El cartel del arte, Morante, Ortega y Aguado movilizó a muchos
aficionados, muchos más en proporción que espectadores, pues la ilusión manda
más que la maldita experiencia, que nos dice que los toros de las corridas de
artistas son una castaña infumable que de toros tienen, con suerte, el aspecto
y en muchos casos ni eso.
Los infumables, con trapío de toros salvo el quinto, que contradiciendo al dicho era malo y feo, además de ser el único cuatreño del día, correspondían al hierro del Duque de Veragua que hace casi cien años que se anuncian a nombre de los sucesivos Juan Pedro Domecq y proporcionan más sinsabores que alegrías.
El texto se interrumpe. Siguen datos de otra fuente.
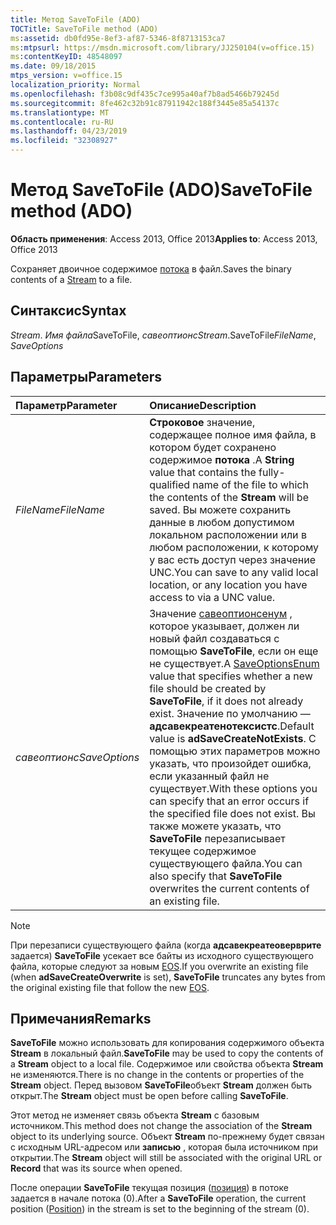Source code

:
 ```yaml
---
title: Метод SaveToFile (ADO)
TOCTitle: SaveToFile method (ADO)
ms:assetid: db0fd95e-8ef3-af87-5346-8f8713153ca7
ms:mtpsurl: https://msdn.microsoft.com/library/JJ250104(v=office.15)
ms:contentKeyID: 48548097
ms.date: 09/18/2015
mtps_version: v=office.15
localization_priority: Normal
ms.openlocfilehash: f3b08c9df435c7ce995a40af7b8ad5466b79245d
ms.sourcegitcommit: 8fe462c32b91c87911942c188f3445e85a54137c
ms.translationtype: MT
ms.contentlocale: ru-RU
ms.lasthandoff: 04/23/2019
ms.locfileid: "32308927"
---
```

# <a name="savetofile-method-ado"></a><span data-ttu-id="5d1ad-102">Метод SaveToFile (ADO)</span><span class="sxs-lookup"><span data-stu-id="5d1ad-102">SaveToFile method (ADO)</span></span>

<span data-ttu-id="5d1ad-103">**Область применения**: Access 2013, Office 2013</span><span class="sxs-lookup"><span data-stu-id="5d1ad-103">**Applies to**: Access 2013, Office 2013</span></span>

<span data-ttu-id="5d1ad-104">Сохраняет двоичное содержимое [потока](stream-object-ado.md) в файл.</span><span class="sxs-lookup"><span data-stu-id="5d1ad-104">Saves the binary contents of a [Stream](stream-object-ado.md) to a file.</span></span>

## <a name="syntax"></a><span data-ttu-id="5d1ad-105">Синтаксис</span><span class="sxs-lookup"><span data-stu-id="5d1ad-105">Syntax</span></span>

<span data-ttu-id="5d1ad-106">*Stream*. *Имя файла*SaveToFile, *савеоптионс*</span><span class="sxs-lookup"><span data-stu-id="5d1ad-106">*Stream*.SaveToFile*FileName*, *SaveOptions*</span></span>

## <a name="parameters"></a><span data-ttu-id="5d1ad-107">Параметры</span><span class="sxs-lookup"><span data-stu-id="5d1ad-107">Parameters</span></span>

|<span data-ttu-id="5d1ad-108">Параметр</span><span class="sxs-lookup"><span data-stu-id="5d1ad-108">Parameter</span></span>|<span data-ttu-id="5d1ad-109">Описание</span><span class="sxs-lookup"><span data-stu-id="5d1ad-109">Description</span></span>|
|:--------|:----------|
|<span data-ttu-id="5d1ad-110">*FileName*</span><span class="sxs-lookup"><span data-stu-id="5d1ad-110">*FileName*</span></span> |<span data-ttu-id="5d1ad-111">**Строковое** значение, содержащее полное имя файла, в котором будет сохранено содержимое **потока** .</span><span class="sxs-lookup"><span data-stu-id="5d1ad-111">A **String** value that contains the fully-qualified name of the file to which the contents of the **Stream** will be saved.</span></span> <span data-ttu-id="5d1ad-112">Вы можете сохранить данные в любом допустимом локальном расположении или в любом расположении, к которому у вас есть доступ через значение UNC.</span><span class="sxs-lookup"><span data-stu-id="5d1ad-112">You can save to any valid local location, or any location you have access to via a UNC value.</span></span>|
|<span data-ttu-id="5d1ad-113">*савеоптионс*</span><span class="sxs-lookup"><span data-stu-id="5d1ad-113">*SaveOptions*</span></span> |<span data-ttu-id="5d1ad-114">Значение [савеоптионсенум](saveoptionsenum.md) , которое указывает, должен ли новый файл создаваться с помощью **SaveToFile**, если он еще не существует.</span><span class="sxs-lookup"><span data-stu-id="5d1ad-114">A [SaveOptionsEnum](saveoptionsenum.md) value that specifies whether a new file should be created by **SaveToFile**, if it does not already exist.</span></span> <span data-ttu-id="5d1ad-115">Значение по умолчанию — **адсавекреатенотексистс**.</span><span class="sxs-lookup"><span data-stu-id="5d1ad-115">Default value is **adSaveCreateNotExists**.</span></span> <span data-ttu-id="5d1ad-116">С помощью этих параметров можно указать, что произойдет ошибка, если указанный файл не существует.</span><span class="sxs-lookup"><span data-stu-id="5d1ad-116">With these options you can specify that an error occurs if the specified file does not exist.</span></span> <span data-ttu-id="5d1ad-117">Вы также можете указать, что **SaveToFile** перезаписывает текущее содержимое существующего файла.</span><span class="sxs-lookup"><span data-stu-id="5d1ad-117">You can also specify that **SaveToFile** overwrites the current contents of an existing file.</span></span>|

> [!NOTE]
> <span data-ttu-id="5d1ad-118">При перезаписи существующего файла (когда **адсавекреатеоверврите** задается) **SaveToFile** усекает все байты из исходного существующего файла, которые следуют за новым [EOS](eos-property-ado.md).</span><span class="sxs-lookup"><span data-stu-id="5d1ad-118">If you overwrite an existing file (when **adSaveCreateOverwrite** is set), **SaveToFile** truncates any bytes from the original existing file that follow the new [EOS](eos-property-ado.md).</span></span>

## <a name="remarks"></a><span data-ttu-id="5d1ad-119">Примечания</span><span class="sxs-lookup"><span data-stu-id="5d1ad-119">Remarks</span></span>

<span data-ttu-id="5d1ad-120">**SaveToFile** можно использовать для копирования содержимого объекта **Stream** в локальный файл.</span><span class="sxs-lookup"><span data-stu-id="5d1ad-120">**SaveToFile** may be used to copy the contents of a **Stream** object to a local file.</span></span> <span data-ttu-id="5d1ad-121">Содержимое или свойства объекта **Stream** не изменяются.</span><span class="sxs-lookup"><span data-stu-id="5d1ad-121">There is no change in the contents or properties of the **Stream** object.</span></span> <span data-ttu-id="5d1ad-122">Перед вызовом **SaveToFile**объект **Stream** должен быть открыт.</span><span class="sxs-lookup"><span data-stu-id="5d1ad-122">The **Stream** object must be open before calling **SaveToFile**.</span></span>

<span data-ttu-id="5d1ad-123">Этот метод не изменяет связь объекта **Stream** с базовым источником.</span><span class="sxs-lookup"><span data-stu-id="5d1ad-123">This method does not change the association of the **Stream** object to its underlying source.</span></span> <span data-ttu-id="5d1ad-124">Объект **Stream** по-прежнему будет связан с исходным URL-адресом или **записью** , которая была источником при открытии.</span><span class="sxs-lookup"><span data-stu-id="5d1ad-124">The **Stream** object will still be associated with the original URL or **Record** that was its source when opened.</span></span>

<span data-ttu-id="5d1ad-125">После операции **SaveToFile** текущая позиция ([позиция](position-property-ado.md)) в потоке задается в начале потока (0).</span><span class="sxs-lookup"><span data-stu-id="5d1ad-125">After a **SaveToFile** operation, the current position ([Position](position-property-ado.md)) in the stream is set to the beginning of the stream (0).</span></span>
Aguado cumplió con unas mínimas expectativas en una corta y medida faena al sexto, al que más allá
de los pases variados y adecuados que recetó al toro, ayudados por bajo a una
mano, derechazos, alguno de gran clase, naturales y adornos, cambios de mano,
molinetes e incluso se entretuvo en un precioso ki-ki-ri-kí delante del mismo
Morante que quiere emular a Gallito. Más allá de los pases y la buena
organización de la faena, señal de una cabeza también organizada, Aguado tiene
la naturalidad. Esa naturalidad que tanto disfruto como aficionado, esa facilidad de hacer las
cosas bien porque así tienen que ser, esa forma de estar delante del toro sin
trasladar señales de esfuerzo al espectador. Grande Aguado aun con una faena
que no fue de tocar las campanas, porque no lo era el toro.
Ortega tiene una estética más densa, más apretada y menos fluida, pero no por ello menos interesante, dejó su sello en una serie de verónicas de recibo, únicos momento en el que admitían pases los toros antes de desfondarse. Morante sonríe, con eso vale por ahora, con haber perdido esa falsa gravedad tan habitual suya y de las figuras antes de la pandemia, que les hacía excesivamente pomposos y afectados y que confío que olviden al compás de la desaparición del Covid, que espero haya dejado sus últimos coletazos dejando la plaza medio vacía ante el cartel del arte.